With a 4.0 grade point average, athletics commitments and a leadership role in the school’s Key Club, she was all set to graduate this spring.
Then came her son, Grayson, who almost cost her all of it.
In January, she learned she was pregnant. The Heritage Academy, a conservative Christian school, considers pre-marital sex a violation of its code of conduct, as do many institutions with similar values.
Despite the fact that she attends a Christian school, she says she considered an abortion. (She’s not alone: a 2014 study found that nearly 60 percent of women who have abortions identify as Catholic or Protestant).
“I had worked so hard for [graduation], and I made one mistake, and all my hard work was being taken away from me,” she told WUSA-9.
WUSA-9 reports that she was first removed from her position on the student council and suspended for two days. She was also told that she’d be forced to finish the school year at home, by herself.
But that changed when a group of students and parents numbering about 25 petitioned the school to allow her to finish the year.

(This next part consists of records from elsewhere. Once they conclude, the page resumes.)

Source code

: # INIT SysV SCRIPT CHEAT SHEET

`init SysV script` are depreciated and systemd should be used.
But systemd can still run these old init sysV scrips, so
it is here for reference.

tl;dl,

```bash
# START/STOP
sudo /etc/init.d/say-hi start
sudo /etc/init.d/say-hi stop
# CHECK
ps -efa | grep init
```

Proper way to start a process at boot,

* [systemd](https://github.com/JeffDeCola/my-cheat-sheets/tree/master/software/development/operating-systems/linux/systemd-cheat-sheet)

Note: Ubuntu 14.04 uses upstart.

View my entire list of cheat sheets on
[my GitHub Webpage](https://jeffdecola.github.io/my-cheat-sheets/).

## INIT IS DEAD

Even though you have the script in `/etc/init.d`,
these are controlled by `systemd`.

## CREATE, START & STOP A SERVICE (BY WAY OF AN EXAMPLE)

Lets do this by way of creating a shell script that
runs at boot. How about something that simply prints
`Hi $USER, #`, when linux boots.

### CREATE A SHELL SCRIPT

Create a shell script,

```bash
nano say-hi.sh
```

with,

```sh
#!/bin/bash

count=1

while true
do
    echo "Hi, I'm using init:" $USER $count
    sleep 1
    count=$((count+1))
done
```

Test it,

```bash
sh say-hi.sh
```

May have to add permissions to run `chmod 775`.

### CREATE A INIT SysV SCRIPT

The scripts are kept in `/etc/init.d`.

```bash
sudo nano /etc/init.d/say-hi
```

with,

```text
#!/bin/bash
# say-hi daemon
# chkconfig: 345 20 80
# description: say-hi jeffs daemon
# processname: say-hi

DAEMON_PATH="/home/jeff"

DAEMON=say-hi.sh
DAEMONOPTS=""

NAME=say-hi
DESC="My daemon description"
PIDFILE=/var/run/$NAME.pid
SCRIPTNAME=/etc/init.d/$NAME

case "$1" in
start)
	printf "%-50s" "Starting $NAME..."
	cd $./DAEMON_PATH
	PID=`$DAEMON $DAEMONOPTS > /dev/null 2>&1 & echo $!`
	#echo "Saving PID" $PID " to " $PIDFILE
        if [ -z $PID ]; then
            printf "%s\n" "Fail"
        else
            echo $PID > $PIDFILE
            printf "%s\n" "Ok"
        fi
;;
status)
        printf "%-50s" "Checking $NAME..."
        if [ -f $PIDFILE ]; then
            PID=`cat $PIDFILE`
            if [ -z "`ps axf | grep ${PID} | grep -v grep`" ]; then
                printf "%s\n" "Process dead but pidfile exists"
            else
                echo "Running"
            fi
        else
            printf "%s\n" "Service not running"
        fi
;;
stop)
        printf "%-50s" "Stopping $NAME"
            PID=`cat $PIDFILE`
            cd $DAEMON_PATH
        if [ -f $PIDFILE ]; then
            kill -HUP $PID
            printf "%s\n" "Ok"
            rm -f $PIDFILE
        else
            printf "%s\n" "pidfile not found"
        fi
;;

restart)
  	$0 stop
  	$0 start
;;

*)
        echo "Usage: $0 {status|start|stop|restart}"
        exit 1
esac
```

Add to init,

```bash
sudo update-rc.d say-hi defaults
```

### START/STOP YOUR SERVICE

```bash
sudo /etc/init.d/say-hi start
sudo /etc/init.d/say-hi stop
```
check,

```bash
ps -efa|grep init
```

“I mean, all I did that was wrong was just have sex before marriage, which they don’t agree with,” says Runkles, who also calls pregnancy “the right decision.”
That’s not how her high school sees it. Principal Dave Hobbs planned to tell the entire school about her pregnancy and resulting suspension, according to Students for Life, an anti-abortion group that’s gotten involved on her behalf.
When interviewed, Hobbs said that the school’s code of conduct is applied on a case-by-case basis, but that the school has already been generous in allowing Runkles to finish her school year on the premises.
Her father, Scott Runkles, says he resigned from his position as a member of the school’s board because of how Maddi was treated.